Уже через пять минут на лице Родиона Потаповича сияла самая что ни на есть жизнерадостная усмешка: ему принесли превосходный армянский коньяк в пузатой матовой бутылочке.
– По всей видимости, о поводе, который привел вас сюда, босс, вы уже скоропостижно запамятовали, – полушутя-полусерьезно сказала я. – Во всяком случае, никаких оперативно-следственных потуг на предмет обнаружения коварной Лили Адамовой, внучки столь замечательной бабушки, вы что-то не предпринимаете.
– А… не порти аппетит, – легкомысленно отозвался шеф, – давай лучше выпьем за то, чтобы всегда был повод выпить…
– Что-о?
– Ты меня не дослушала. Выпьем за то, чтобы всегда был повод выпить за удачно раскрытое и щедро оплаченное дело. Чтобы не сидеть нам без работы.
– Вот это совсем другой разговор, – сказала я.

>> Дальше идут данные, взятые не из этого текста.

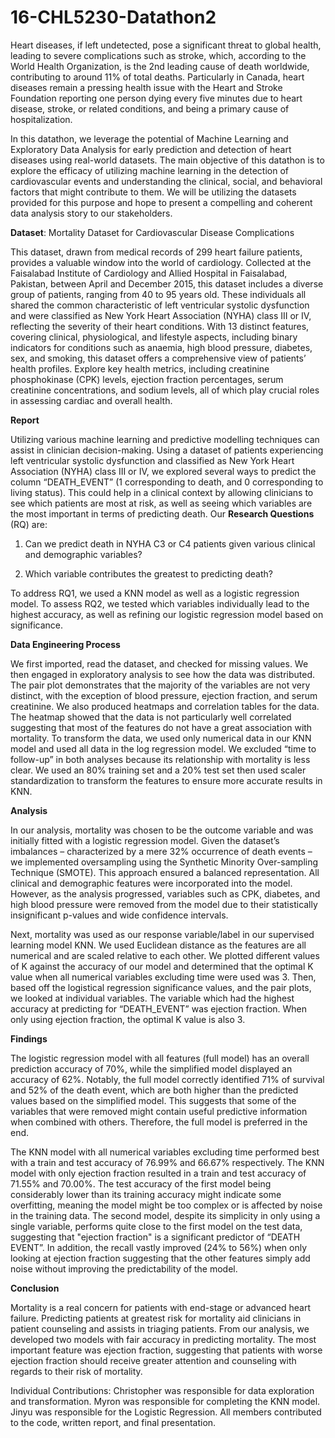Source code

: # 16-CHL5230-Datathon2

Heart diseases, if left undetected, pose a significant threat to global health, leading to severe complications such as stroke, which, according to the World Health Organization, is the 2nd leading cause of death worldwide, contributing to around 11% of total deaths. Particularly in Canada, heart diseases remain a pressing health issue with the Heart and Stroke Foundation reporting one person dying every five minutes due to heart disease, stroke, or related conditions, and being a primary cause of hospitalization.

In this datathon, we leverage the potential of Machine Learning and Exploratory Data Analysis for early prediction and detection of heart diseases using real-world datasets. The main objective of this datathon is to explore the efficacy of utilizing machine learning in the detection of cardiovascular events and understanding the clinical, social, and behavioral factors that might contribute to them. We will be utilizing the datasets provided for this purpose and hope to present a compelling and coherent data analysis story to our stakeholders.

**Dataset**: Mortality Dataset for Cardiovascular Disease Complications

This dataset, drawn from medical records of 299 heart failure patients, provides a valuable window into the world of cardiology. Collected at the Faisalabad Institute of Cardiology and Allied Hospital in Faisalabad, Pakistan, between April and December 2015, this dataset includes a diverse group of patients, ranging from 40 to 95 years old. These individuals all shared the common characteristic of left ventricular systolic dysfunction and were classified as New York Heart Association (NYHA) class III or IV, reflecting the severity of their heart conditions. With 13 distinct features, covering clinical, physiological, and lifestyle aspects, including binary indicators for conditions such as anaemia, high blood pressure, diabetes, sex, and smoking, this dataset offers a comprehensive view of patients’ health profiles. Explore key health metrics, including creatinine phosphokinase (CPK) levels, ejection fraction percentages, serum creatinine concentrations, and sodium levels, all of which play crucial roles in assessing cardiac and overall health.

**Report** 

Utilizing various machine learning and predictive modelling techniques can assist in clinician decision-making. Using a dataset  of patients experiencing left ventricular systolic dysfunction and classified as New York Heart Association (NYHA) class III or IV, we explored several ways to predict the column “DEATH_EVENT” (1 corresponding to death, and 0 corresponding to living status). This could help in a clinical context by allowing clinicians to see which patients are most at risk, as well as seeing which variables are the most important in terms of predicting death. Our **Research Questions** (RQ) are: 

  1) Can we predict death in NYHA C3 or C4 patients given various clinical and demographic variables?
  
  2) Which variable contributes the greatest to predicting death?

To address RQ1, we used a KNN model as well as a logistic regression model. To assess RQ2, we tested which variables individually lead to the highest accuracy, as well as refining our logistic regression model based on significance.

**Data Engineering Process**

We first imported, read the dataset, and checked for missing values. We then engaged in exploratory analysis to see how the data was distributed. The pair plot demonstrates that the majority of the variables are not very distinct, with the exception of blood pressure, ejection fraction, and serum creatinine. We also produced heatmaps and correlation tables for the data. The heatmap showed that the data is not particularly well correlated suggesting that most of the features do not have a great association with mortality. To transform the data, we used only numerical data in our KNN model and used all data in the log regression model. We excluded “time to follow-up” in both analyses because its relationship with mortality is less clear. We used an 80% training set and a 20% test set then used scaler standardization to transform the features  to ensure more accurate results in KNN. 

**Analysis**

In our analysis, mortality was chosen to be the outcome variable and was initially fitted with a logistic regression model. Given the dataset’s imbalances – characterized by a mere 32% occurrence of death events – we implemented oversampling using the Synthetic Minority Over-sampling Technique (SMOTE). This approach ensured a balanced representation. All clinical and demographic features were incorporated into the model. However, as the analysis progressed, variables such as CPK, diabetes, and high blood pressure were removed from the model due to their statistically insignificant p-values and wide confidence intervals. 

Next, mortality was used as our response variable/label in our supervised learning model KNN. We used Euclidean distance as the features are all numerical and are scaled relative to each other. We plotted different values of K against the accuracy of our model and determined that the optimal K value when all numerical variables excluding time were used was 3. Then, based off the logistical regression significance values, and the pair plots, we looked at individual variables. The variable which had the highest accuracy at predicting for “DEATH_EVENT” was ejection fraction. When only using ejection fraction, the optimal K value is also 3.

**Findings**

The logistic regression model with all features (full model) has an overall prediction accuracy of 70%, while the simplified model displayed an accuracy of 62%. Notably, the full model correctly identified 71% of survival and 52% of the death event, which are both higher than the predicted values based on the simplified model. This suggests that some of the variables that were removed might contain useful predictive information when combined with others. Therefore, the full model is preferred in the end. 

The KNN model with all numerical variables excluding time performed best with a train and test accuracy of 76.99% and 66.67% respectively. The KNN model with only ejection fraction resulted in a train and test accuracy of 71.55% and 70.00%. The test accuracy of the first model being considerably lower than its training accuracy might indicate some overfitting, meaning the model might be too complex or is affected by noise in the training data. The second model, despite its simplicity in only using a single variable, performs quite close to the first model on the test data, suggesting that "ejection fraction" is a significant predictor of “DEATH EVENT”. In addition, the recall vastly improved (24% to 56%) when only looking at ejection fraction suggesting that the other features simply add noise without improving the predictability of the model.

**Conclusion**

Mortality is a real concern for patients with end-stage or advanced heart failure. Predicting patients at greatest risk for mortality aid clinicians in patient counseling and assists in triaging patients. From our analysis, we developed two models with fair accuracy in predicting mortality. The most important feature was ejection fraction, suggesting that patients with worse ejection fraction should receive greater attention and counseling with regards to their risk of mortality. 

Individual Contributions: Christopher was responsible for data exploration and transformation. Myron was responsible for completing the KNN model. Jinyu was responsible for the Logistic Regression. All members contributed to the code, written report, and final presentation.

Мы чокнулись, и тут же, как по заказу, а может, оно и было по заказу, верхний свет потух, просторный зал ресторана осветился настенными светильниками, а внизу, под балюстрадой, засверкал фейерверк и полилась оркестровая музыка.
– Баха играют, – с некоторым недоумением сказала я. – Это с каких же пор в московских ресторанах играют классику, да еще под фейерверк?
– Какая тебе разница? Может, у них предусмотрена культурная программа? – беспечно произнес Родион.
К тому времени как мы с боссом более чем наполовину осушили бутылку, болтая о том о сем, оркестр успел переиграть несколько наиболее известных произведений Моцарта, Баха, Глинки и Чайковского.
Родион снова налил, и в этот момент заиграли «К Элизе» Бетховена.
Я очень любила эту вещь и потому даже прекратила разговор и начала слушать; надо сказать, что играли хорошо, да и сложно предположить, что в приличном ресторане будут играть плохие музыканты. Все-таки большую часть ресторанных оркестров составляют профессиональные музыканты, игравшие ранее в филармониях и театрах, а ныне по финансовым обстоятельствам поменявшие работу.
Но как раз в тот момент, когда я совершенно перестала слушать, что мне говорит Родион, и погрузилась в музыку, оркестр вдруг сбился: пронзительно взвизгнула, как поросенок на мясохладобойне, труба, захрипела скрипка…
Я перегнулась через перила балюстрады, и моим глазам предстало в высшей степени занимательное зрелище.